Device tree uninitizlied after resized
I believe I found a bug in OpenSBI version 1.6 used in buildroot tag 2024.11.x with kernel 6.12.8. OpenSBI makes two calls to fdt_open_into increasing the length of the device tree by +32 and then +1024 bytes. However this new region of memory is not initialized. During the Linux kernel boot, the kernel performs a crc32 checks on the device tree. Since this region of memory is not initialized the crc32 will fail. I've confirmed this behavior in hardware using the CVW processor running two different FPGAs. To see the details of this debugging process visit https://github.com/openhwgroup/cvw/issues/1264.
Unfortunately I don't fully understand the code, but I did hack together a "poor" quality solution which just initializes the new memory region as a proof a concept. There is most certainly a more elegant solution.

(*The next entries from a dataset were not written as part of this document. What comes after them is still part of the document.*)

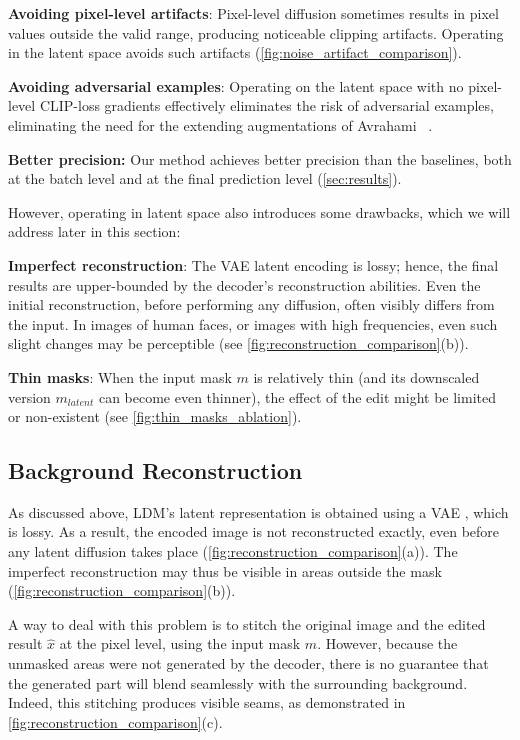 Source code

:\textbf{Avoiding pixel-level artifacts}: Pixel-level diffusion sometimes results in pixel values outside the valid range, producing noticeable clipping artifacts. Operating in the latent space avoids such artifacts (\ref{fig:noise_artifact_comparison}).

\textbf{Avoiding adversarial examples}: Operating on the latent space with no pixel-level CLIP-loss gradients effectively eliminates the risk of adversarial examples, eliminating the need for the extending augmentations of Avrahami \etal~.

\textbf{Better precision:} Our method achieves better precision than the baselines, both at the batch level and at the final prediction level (\ref{sec:results}).

However, operating in latent space also introduces some drawbacks, which we will address later in this section:

\textbf{Imperfect reconstruction}: The VAE latent encoding is lossy; hence, the final results are upper-bounded by the decoder's reconstruction abilities. Even the initial reconstruction, before performing any diffusion, often visibly differs from the input. In images of human faces, or images with high frequencies, even such slight changes may be perceptible (see \ref{fig:reconstruction_comparison}(b)).

\textbf{Thin masks}: When the input mask $m$ is relatively thin (and its downscaled version $m_{\textit{latent}}$ can become even thinner), the effect of the edit might be limited or non-existent (see \ref{fig:thin_masks_ablation}).

\subsection{Background Reconstruction}
\label{sec:handling_innacurate_reconstruction}

As discussed above, LDM's latent representation is obtained using a VAE \cite{kingma2013auto}, which is lossy. As a result, the encoded image is not reconstructed exactly, even before any latent diffusion takes place (\ref{fig:reconstruction_comparison}(a)). The imperfect reconstruction may thus be visible in areas outside the mask (\ref{fig:reconstruction_comparison}(b)). 

A \naive{} way to deal with this problem is to stitch the original image and the edited result $\hat{x}$ at the pixel level, using the input mask $m$. However, because the unmasked areas were not generated by the decoder, there is no guarantee that the generated part will blend seamlessly with the surrounding background. Indeed, this \naive{} stitching produces visible seams, as demonstrated in \ref{fig:reconstruction_comparison}(c).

This is the code I added after the variable declarations to fdt_open_into(const void *fdt, void *buf, int bufsize) of file opensbi/lib/utils/libftdi/fdt_rw.c
int index;
for(index = 0; index < bufsize; index++){
((char*) buf)[index] = 0;
}
This bug was also present in OpenSBI version 1.3.
Yes, it is true that OpenSBI uses fdt_open_into() to increase the FDT size without a later fdt_pack() or equivalent, so there can be uninitialized memory between fdt and fdt + fdt_totalsize(fdt).

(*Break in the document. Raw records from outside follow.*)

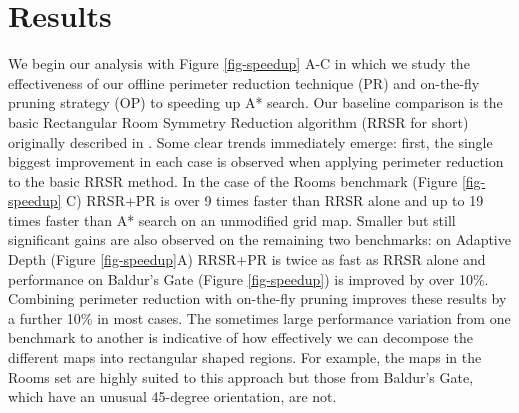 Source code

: \section{Results}
\label{sec-results}


We begin our analysis with Figure \ref{fig-speedup} A-C in which we study the 
effectiveness of our offline perimeter reduction technique (PR) and on-the-fly 
pruning strategy (OP) to speeding up A* search. 
Our baseline comparison is the basic Rectangular Room Symmetry Reduction algorithm 
(RRSR for short) originally described in \cite{harabor10}.
Some clear trends immediately emerge: first, the single biggest improvement in each
case is observed when applying perimeter reduction to the basic RRSR method.
In the case of the Rooms benchmark (Figure \ref{fig-speedup} C) RRSR+PR is over 9
times faster than RRSR alone and up to 19 times faster than A* search on an unmodified
grid map.
Smaller but still significant gains are also observed on the remaining two benchmarks:
on Adaptive Depth (Figure \ref{fig-speedup}A) RRSR+PR is twice as fast as RRSR alone
and performance on Baldur's Gate (Figure \ref{fig-speedup}) is improved by over 10\%.
Combining perimeter reduction with on-the-fly pruning improves these results by a further
10\% in most cases.
The sometimes large performance variation from one benchmark to another is indicative
of how effectively we can decompose the different maps into rectangular shaped regions.
For example, the maps in the Rooms set are highly suited to this approach but those
from Baldur's Gate, which have an unusual 45-degree orientation, are not.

However, that should be perfectly fine. The FDT itself does not contain any checksum. Linux just computes the crc32 of the FDT memory at two points during its boot process and compares them. This happens long after OpenSBI has finished modifying the FDT. So something during the Linux boot process (appears to) change the FDT. The only obvious ways I can see this happening is if fdt_totalsize(fdt) > 4 MiB, so the FDT overflows the fixmap space reserved for it (and the adjacent fixmap entry is not constant), or some bug is corrupting memory.
BTW your hack completely erases the existing FDT, since OpenSBI always calls fdt_open_into() with fdt == buf, so if Linux is using the FDT provided by OpenSBI, it shouldn't be able to boot.
If I am understanding fdt_open_into() correctly, buf is the destination array and fdt is the source. Zeroing the destination shouldn't erase the existing FDT. I've confirmed this hack does indeed boot CVW in physical hardware.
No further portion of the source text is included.